Extracted information below:

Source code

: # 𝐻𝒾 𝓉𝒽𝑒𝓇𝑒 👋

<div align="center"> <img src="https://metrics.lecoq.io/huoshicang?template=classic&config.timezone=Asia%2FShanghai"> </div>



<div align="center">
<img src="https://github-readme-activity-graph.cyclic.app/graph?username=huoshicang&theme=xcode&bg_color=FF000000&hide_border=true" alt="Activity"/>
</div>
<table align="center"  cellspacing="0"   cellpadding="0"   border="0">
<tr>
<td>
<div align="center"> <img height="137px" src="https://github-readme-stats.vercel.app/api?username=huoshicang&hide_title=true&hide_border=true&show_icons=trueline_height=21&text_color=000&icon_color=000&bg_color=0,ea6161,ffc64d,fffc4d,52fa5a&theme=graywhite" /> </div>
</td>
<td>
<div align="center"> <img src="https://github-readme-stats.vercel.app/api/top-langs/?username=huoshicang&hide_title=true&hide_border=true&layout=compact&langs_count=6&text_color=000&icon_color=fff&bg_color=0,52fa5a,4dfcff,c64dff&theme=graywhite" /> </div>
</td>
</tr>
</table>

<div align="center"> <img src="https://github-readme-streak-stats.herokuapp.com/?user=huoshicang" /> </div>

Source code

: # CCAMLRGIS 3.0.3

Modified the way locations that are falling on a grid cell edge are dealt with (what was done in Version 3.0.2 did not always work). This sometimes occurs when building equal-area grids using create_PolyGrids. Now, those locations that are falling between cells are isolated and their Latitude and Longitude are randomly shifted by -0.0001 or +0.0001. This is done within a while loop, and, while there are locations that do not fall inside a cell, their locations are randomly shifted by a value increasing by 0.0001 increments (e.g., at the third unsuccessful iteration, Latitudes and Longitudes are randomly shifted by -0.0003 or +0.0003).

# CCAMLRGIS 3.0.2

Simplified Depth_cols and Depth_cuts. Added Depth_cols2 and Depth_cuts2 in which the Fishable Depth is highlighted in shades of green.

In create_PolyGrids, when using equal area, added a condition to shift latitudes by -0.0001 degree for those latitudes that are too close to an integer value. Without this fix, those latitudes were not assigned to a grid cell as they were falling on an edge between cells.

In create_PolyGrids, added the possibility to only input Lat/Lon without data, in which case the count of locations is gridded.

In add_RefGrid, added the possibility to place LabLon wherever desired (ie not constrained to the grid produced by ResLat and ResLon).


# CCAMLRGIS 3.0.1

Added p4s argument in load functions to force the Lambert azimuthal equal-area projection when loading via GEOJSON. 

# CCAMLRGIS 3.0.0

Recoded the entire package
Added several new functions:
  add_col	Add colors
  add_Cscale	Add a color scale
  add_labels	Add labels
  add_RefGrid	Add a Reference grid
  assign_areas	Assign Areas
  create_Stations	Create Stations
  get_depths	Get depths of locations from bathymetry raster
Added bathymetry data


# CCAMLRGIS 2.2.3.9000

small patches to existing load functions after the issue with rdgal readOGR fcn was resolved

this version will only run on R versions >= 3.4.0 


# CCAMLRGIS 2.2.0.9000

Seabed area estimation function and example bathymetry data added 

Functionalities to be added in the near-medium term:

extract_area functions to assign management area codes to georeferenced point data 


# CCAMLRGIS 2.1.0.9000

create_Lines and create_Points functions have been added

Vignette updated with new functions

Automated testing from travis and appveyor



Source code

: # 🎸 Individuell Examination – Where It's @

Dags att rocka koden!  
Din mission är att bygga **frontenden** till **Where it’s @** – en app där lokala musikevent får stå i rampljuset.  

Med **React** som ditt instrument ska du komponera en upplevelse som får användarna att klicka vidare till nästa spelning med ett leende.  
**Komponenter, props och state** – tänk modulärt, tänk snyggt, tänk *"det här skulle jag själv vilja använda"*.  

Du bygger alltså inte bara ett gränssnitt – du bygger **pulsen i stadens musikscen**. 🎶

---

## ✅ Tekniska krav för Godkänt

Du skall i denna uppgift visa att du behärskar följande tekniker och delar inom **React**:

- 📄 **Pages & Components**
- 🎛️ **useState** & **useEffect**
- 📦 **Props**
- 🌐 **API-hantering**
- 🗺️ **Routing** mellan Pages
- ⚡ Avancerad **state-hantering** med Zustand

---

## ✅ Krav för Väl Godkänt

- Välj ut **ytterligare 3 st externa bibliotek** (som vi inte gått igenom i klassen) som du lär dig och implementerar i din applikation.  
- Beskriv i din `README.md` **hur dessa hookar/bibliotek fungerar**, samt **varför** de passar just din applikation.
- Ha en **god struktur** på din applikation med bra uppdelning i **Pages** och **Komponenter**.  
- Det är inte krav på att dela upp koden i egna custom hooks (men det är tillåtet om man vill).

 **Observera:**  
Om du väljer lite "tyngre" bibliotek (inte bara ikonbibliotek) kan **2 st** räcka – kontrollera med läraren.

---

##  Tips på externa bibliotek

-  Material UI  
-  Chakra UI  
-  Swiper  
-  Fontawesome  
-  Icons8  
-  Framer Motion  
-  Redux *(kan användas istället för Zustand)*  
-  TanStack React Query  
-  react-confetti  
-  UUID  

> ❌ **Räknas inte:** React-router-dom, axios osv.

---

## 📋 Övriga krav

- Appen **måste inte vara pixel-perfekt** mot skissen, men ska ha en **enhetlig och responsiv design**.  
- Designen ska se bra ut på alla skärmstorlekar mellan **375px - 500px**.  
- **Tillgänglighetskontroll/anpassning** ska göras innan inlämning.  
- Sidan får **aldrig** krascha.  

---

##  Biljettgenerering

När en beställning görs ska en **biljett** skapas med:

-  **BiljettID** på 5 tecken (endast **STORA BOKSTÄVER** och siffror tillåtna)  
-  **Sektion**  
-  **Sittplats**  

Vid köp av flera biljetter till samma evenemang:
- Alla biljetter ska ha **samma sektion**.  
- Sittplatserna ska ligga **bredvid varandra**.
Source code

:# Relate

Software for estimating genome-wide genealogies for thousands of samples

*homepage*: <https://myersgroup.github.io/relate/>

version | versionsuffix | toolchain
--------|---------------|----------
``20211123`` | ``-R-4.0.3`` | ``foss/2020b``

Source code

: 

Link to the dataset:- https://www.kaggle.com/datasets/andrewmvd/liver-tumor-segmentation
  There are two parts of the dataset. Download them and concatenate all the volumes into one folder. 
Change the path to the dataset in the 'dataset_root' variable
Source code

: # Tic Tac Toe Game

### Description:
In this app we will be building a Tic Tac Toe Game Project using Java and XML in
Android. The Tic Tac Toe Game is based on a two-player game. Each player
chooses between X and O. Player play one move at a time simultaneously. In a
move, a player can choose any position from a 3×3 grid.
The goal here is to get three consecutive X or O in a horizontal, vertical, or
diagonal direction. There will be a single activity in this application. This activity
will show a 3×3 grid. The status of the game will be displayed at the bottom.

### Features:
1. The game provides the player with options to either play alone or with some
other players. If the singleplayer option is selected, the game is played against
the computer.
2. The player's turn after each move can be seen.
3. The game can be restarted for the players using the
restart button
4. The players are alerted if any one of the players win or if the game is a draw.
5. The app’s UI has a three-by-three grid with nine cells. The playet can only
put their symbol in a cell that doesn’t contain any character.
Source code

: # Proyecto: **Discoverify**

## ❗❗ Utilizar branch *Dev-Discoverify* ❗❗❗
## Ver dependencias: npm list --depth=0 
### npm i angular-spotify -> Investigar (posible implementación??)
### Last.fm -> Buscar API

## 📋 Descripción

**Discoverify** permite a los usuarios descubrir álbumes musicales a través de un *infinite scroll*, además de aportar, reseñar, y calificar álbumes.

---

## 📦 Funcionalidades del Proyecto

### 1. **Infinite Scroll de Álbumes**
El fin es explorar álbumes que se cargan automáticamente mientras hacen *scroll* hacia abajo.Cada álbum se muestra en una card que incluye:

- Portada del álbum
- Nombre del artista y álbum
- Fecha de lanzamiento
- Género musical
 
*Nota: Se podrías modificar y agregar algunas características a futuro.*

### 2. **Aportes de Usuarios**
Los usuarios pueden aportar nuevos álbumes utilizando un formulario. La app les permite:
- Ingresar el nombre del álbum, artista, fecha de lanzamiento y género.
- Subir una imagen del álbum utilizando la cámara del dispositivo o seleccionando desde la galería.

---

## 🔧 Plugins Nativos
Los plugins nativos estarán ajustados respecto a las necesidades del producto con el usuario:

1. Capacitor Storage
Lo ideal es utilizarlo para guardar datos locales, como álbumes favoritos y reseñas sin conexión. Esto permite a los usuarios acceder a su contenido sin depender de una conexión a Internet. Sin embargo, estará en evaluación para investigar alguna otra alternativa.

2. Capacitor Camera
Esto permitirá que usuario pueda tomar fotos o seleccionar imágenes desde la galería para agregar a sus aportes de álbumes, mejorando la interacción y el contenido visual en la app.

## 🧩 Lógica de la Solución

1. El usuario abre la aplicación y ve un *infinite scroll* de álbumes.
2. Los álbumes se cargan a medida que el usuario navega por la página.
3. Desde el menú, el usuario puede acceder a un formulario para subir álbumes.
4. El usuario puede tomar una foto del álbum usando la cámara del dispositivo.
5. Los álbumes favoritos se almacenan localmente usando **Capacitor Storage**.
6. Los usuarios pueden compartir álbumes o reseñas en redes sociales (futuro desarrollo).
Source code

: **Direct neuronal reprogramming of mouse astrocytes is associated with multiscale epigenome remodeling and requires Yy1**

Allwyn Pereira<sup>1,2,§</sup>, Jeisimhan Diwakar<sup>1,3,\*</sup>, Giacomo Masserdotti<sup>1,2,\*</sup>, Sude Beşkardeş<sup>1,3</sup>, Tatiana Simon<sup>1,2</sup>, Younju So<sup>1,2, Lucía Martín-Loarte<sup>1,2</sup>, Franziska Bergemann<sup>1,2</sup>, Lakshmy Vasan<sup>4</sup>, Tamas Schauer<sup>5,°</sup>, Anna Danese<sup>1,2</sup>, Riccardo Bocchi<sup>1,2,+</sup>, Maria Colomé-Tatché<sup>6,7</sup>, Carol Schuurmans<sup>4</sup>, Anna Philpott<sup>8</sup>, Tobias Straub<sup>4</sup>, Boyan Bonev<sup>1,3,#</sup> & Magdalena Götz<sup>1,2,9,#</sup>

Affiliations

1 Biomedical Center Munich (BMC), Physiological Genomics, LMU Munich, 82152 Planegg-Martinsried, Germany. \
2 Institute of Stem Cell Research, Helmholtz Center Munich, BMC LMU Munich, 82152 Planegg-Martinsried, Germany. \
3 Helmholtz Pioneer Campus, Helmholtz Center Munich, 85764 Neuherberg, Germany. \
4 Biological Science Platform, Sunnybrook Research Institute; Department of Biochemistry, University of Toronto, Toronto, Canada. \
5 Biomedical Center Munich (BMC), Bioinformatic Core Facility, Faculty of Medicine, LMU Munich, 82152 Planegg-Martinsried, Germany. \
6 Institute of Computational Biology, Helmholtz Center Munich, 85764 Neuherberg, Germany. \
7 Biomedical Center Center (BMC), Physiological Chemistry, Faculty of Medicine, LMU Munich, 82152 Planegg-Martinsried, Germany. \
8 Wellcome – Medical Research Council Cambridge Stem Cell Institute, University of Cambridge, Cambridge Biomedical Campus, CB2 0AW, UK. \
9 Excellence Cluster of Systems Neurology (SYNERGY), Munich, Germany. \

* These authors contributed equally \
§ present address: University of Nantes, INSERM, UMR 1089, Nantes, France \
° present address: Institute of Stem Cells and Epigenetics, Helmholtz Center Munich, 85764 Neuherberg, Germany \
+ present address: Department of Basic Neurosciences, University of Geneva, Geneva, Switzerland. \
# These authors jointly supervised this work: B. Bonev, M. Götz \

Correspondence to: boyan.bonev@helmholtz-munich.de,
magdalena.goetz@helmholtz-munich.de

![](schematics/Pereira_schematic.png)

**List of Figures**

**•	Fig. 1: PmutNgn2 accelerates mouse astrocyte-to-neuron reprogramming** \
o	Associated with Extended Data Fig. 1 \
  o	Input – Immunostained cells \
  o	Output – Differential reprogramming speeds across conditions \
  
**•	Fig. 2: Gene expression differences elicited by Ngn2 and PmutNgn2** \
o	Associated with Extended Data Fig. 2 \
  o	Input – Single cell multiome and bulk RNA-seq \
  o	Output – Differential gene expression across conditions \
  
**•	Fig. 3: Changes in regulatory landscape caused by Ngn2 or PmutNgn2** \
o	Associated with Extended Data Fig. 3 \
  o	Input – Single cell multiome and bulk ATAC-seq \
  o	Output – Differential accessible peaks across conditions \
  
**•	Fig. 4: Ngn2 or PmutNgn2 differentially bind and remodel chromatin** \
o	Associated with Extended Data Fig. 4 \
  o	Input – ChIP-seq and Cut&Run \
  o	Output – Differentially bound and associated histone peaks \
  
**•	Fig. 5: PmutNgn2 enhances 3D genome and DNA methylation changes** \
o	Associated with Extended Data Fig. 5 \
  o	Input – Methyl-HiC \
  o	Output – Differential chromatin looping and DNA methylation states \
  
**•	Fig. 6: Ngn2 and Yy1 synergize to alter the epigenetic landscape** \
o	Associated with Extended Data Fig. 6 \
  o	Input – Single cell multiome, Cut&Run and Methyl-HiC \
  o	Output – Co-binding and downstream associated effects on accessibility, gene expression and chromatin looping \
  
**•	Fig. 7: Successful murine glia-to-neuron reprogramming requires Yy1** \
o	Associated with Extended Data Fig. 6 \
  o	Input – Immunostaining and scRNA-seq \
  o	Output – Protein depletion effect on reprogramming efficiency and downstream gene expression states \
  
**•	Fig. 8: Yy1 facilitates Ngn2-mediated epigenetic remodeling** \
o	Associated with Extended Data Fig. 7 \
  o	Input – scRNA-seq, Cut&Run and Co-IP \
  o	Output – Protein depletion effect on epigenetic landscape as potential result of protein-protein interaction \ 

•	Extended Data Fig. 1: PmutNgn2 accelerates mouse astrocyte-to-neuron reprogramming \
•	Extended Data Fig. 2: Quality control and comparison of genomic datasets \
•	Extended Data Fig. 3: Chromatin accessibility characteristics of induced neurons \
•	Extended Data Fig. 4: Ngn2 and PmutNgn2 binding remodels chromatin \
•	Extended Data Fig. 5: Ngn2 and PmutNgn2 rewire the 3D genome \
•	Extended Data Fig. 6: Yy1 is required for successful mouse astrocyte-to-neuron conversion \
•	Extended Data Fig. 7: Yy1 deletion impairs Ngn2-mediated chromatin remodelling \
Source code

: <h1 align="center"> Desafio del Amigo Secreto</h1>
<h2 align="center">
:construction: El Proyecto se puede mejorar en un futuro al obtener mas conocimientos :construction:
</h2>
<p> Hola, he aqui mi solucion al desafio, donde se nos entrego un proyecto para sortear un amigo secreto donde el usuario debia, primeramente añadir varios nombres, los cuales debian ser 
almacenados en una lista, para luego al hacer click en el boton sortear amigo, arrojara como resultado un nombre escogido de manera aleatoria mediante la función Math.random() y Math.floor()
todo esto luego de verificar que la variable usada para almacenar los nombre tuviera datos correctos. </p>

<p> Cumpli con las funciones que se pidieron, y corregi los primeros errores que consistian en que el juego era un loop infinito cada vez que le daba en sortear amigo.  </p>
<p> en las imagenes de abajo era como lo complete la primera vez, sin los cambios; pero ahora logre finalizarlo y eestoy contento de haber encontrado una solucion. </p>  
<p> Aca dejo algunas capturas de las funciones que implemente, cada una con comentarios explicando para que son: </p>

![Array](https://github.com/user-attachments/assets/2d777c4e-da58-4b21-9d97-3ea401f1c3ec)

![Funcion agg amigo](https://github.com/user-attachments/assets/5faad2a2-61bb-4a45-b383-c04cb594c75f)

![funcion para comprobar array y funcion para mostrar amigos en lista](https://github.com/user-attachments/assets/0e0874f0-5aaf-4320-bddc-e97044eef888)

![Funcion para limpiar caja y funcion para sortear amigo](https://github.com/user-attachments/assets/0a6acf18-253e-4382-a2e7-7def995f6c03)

End of Extracted information.

What you are asked to do: Can you repeat, word for word, every line above from the one containing "8 Wellcome –" down to the one containing "or PmutNgn2** \", including both?

Solution below:
8 Wellcome – Medical Research Council Cambridge Stem Cell Institute, University of Cambridge, Cambridge Biomedical Campus, CB2 0AW, UK. \
9 Excellence Cluster of Systems Neurology (SYNERGY), Munich, Germany. \

* These authors contributed equally \
§ present address: University of Nantes, INSERM, UMR 1089, Nantes, France \
° present address: Institute of Stem Cells and Epigenetics, Helmholtz Center Munich, 85764 Neuherberg, Germany \
+ present address: Department of Basic Neurosciences, University of Geneva, Geneva, Switzerland. \
# These authors jointly supervised this work: B. Bonev, M. Götz \

Correspondence to: boyan.bonev@helmholtz-munich.de,
magdalena.goetz@helmholtz-munich.de

![](schematics/Pereira_schematic.png)

**List of Figures**

**•	Fig. 1: PmutNgn2 accelerates mouse astrocyte-to-neuron reprogramming** \
o	Associated with Extended Data Fig. 1 \
  o	Input – Immunostained cells \
  o	Output – Differential reprogramming speeds across conditions \
  
**•	Fig. 2: Gene expression differences elicited by Ngn2 and PmutNgn2** \
o	Associated with Extended Data Fig. 2 \
  o	Input – Single cell multiome and bulk RNA-seq \
  o	Output – Differential gene expression across conditions \
  
**•	Fig. 3: Changes in regulatory landscape caused by Ngn2 or PmutNgn2** \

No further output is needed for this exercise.